If I had to sum up what makes Act 59 so great, it's that it sets the highest possible ambition it can for itself, commenting on the very nature and purpose of being, of humanity's eternal struggle with Chaos and how to progress in it, and taking the universe's lore and characters to their highest conceptual limit, and actually accomplishes what it set out to do. It comments on the themes and emotions most important to me and expressed them in a way that influenced who I am. 
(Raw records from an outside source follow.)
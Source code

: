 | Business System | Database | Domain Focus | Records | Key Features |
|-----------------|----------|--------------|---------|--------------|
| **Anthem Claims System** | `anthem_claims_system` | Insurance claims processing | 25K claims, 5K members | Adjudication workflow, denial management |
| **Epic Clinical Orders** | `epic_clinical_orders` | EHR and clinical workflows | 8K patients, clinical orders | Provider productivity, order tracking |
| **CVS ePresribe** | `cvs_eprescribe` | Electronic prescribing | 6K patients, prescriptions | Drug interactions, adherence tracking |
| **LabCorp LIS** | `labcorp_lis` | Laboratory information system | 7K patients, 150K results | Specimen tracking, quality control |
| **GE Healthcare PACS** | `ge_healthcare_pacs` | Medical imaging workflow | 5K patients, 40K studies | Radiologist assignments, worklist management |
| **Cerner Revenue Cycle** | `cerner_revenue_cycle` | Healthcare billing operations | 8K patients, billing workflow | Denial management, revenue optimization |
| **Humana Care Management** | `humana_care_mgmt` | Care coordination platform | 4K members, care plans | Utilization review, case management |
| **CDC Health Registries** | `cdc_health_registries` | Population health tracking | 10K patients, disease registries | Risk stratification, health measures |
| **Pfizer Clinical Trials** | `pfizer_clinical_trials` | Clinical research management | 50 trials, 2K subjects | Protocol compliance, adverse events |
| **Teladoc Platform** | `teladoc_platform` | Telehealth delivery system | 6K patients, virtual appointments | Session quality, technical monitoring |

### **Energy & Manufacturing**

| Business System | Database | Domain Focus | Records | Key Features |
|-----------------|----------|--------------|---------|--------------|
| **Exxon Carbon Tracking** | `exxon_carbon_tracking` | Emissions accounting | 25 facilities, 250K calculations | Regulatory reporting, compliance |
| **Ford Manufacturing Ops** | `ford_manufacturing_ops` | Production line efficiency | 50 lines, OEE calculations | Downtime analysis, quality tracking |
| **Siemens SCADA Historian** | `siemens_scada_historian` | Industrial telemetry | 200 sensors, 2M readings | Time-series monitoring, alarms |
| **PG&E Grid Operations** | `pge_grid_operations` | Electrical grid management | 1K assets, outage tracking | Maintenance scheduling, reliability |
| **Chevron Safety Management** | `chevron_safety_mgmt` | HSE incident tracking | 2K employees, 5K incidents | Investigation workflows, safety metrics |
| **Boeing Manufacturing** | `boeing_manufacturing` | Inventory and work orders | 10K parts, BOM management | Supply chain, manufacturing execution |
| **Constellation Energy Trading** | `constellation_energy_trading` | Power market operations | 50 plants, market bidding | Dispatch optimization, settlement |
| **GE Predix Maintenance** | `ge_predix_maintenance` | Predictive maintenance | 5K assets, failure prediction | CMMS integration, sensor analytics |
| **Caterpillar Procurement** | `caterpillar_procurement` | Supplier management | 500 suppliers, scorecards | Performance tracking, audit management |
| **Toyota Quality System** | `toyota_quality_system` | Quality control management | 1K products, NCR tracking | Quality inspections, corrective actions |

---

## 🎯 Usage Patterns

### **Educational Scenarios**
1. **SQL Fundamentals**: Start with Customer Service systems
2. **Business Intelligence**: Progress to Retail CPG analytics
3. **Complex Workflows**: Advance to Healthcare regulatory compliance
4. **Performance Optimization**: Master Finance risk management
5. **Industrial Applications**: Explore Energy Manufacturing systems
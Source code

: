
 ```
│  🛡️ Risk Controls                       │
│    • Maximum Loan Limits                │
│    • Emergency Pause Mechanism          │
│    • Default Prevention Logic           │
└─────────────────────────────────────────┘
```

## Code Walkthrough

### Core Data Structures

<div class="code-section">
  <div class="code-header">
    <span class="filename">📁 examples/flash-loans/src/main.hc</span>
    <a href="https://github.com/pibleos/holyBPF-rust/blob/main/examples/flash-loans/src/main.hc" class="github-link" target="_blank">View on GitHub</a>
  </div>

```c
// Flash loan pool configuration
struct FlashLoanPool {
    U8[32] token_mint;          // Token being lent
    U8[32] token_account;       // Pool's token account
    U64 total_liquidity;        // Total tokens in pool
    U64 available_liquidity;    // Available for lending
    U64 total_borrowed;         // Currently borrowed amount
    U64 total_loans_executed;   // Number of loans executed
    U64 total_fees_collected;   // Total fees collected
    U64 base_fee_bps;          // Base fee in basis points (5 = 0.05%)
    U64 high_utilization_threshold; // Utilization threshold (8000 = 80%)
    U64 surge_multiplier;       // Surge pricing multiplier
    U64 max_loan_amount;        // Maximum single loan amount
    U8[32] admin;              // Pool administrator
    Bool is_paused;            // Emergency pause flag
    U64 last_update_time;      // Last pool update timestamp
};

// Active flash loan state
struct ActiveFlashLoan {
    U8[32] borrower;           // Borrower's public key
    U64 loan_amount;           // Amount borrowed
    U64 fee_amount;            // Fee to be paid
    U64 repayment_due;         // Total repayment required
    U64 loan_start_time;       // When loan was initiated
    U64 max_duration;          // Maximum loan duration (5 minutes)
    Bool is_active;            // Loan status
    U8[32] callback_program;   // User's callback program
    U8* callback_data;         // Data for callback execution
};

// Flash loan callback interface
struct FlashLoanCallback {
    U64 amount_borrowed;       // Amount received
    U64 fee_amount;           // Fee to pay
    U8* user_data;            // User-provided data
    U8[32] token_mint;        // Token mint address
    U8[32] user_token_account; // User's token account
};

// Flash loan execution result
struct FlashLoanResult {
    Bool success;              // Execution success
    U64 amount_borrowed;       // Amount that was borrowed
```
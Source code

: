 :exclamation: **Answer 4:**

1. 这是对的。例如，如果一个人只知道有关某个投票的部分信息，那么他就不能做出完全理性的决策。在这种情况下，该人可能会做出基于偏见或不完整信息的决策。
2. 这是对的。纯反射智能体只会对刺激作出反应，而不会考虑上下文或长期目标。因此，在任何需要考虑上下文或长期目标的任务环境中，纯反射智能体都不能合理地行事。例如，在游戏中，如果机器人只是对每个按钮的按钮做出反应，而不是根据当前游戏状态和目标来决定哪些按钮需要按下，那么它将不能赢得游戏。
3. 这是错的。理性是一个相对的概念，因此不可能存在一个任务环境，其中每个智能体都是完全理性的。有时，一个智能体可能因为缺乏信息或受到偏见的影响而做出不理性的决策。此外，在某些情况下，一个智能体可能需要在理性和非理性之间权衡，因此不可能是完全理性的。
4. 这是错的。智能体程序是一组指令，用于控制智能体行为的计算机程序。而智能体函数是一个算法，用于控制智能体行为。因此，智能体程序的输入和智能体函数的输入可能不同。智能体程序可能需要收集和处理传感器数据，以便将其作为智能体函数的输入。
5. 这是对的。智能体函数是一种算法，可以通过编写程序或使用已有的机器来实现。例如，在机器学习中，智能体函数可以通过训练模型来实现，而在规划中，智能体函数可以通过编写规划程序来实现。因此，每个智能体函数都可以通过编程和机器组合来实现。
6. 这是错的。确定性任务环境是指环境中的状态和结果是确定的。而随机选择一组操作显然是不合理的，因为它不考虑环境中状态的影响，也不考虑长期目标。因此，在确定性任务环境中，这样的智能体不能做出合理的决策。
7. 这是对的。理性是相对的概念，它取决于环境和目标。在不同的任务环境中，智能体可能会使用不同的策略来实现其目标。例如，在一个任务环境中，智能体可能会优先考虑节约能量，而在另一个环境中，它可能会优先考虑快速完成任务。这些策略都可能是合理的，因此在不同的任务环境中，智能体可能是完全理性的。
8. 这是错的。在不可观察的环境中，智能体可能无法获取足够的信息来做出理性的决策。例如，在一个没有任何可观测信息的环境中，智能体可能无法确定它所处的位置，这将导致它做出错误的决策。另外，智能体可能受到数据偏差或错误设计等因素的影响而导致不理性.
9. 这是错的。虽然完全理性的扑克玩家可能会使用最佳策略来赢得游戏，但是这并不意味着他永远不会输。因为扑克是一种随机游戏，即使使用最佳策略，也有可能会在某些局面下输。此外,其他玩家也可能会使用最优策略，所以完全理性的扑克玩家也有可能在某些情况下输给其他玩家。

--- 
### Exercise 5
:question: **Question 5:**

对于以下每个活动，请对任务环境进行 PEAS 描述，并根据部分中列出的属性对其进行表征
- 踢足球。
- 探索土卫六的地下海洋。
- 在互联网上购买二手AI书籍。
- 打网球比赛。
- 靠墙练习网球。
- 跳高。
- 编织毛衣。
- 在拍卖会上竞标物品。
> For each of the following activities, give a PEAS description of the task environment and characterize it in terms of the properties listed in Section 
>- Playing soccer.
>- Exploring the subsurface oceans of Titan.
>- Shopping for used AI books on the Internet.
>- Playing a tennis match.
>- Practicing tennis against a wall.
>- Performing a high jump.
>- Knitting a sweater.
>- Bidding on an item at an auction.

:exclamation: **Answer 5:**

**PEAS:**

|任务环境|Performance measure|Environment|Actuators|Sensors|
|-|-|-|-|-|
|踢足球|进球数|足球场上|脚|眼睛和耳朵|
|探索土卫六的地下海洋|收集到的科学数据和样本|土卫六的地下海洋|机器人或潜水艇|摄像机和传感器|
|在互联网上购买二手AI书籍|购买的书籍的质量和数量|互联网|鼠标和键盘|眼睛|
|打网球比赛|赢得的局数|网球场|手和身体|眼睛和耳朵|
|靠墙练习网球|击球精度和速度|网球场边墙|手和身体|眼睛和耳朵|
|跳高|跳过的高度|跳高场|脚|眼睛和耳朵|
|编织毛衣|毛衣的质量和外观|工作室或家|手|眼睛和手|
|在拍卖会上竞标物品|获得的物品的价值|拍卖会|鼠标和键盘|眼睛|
There are also smaller parts of the act I love as well though. I love the ideas it presents, I think they are really cool. I love the artwork this act, when Galaxia is atop Sailor Moon, Galaxia's eyes being alien and distant while Usagi's are drawn in and human, or when Sailor Moon wonders if its her role to bring about the death of everything with Sailor Saturn drawn above her, or the majesty of the images in Sailor Moon's address to Chaos before diving into the Galaxy Cauldron and she regrows her angel wings, all of it beautiful. The atmosphere is perfect, paradoxically so mystical and esoteric it's relatable as it conveys the facets of existence and love.

I love this act and I hope I've been able to convey at least some of why I feel that intuitively, or to put in the way of this act, I hope the light of my star has reached you.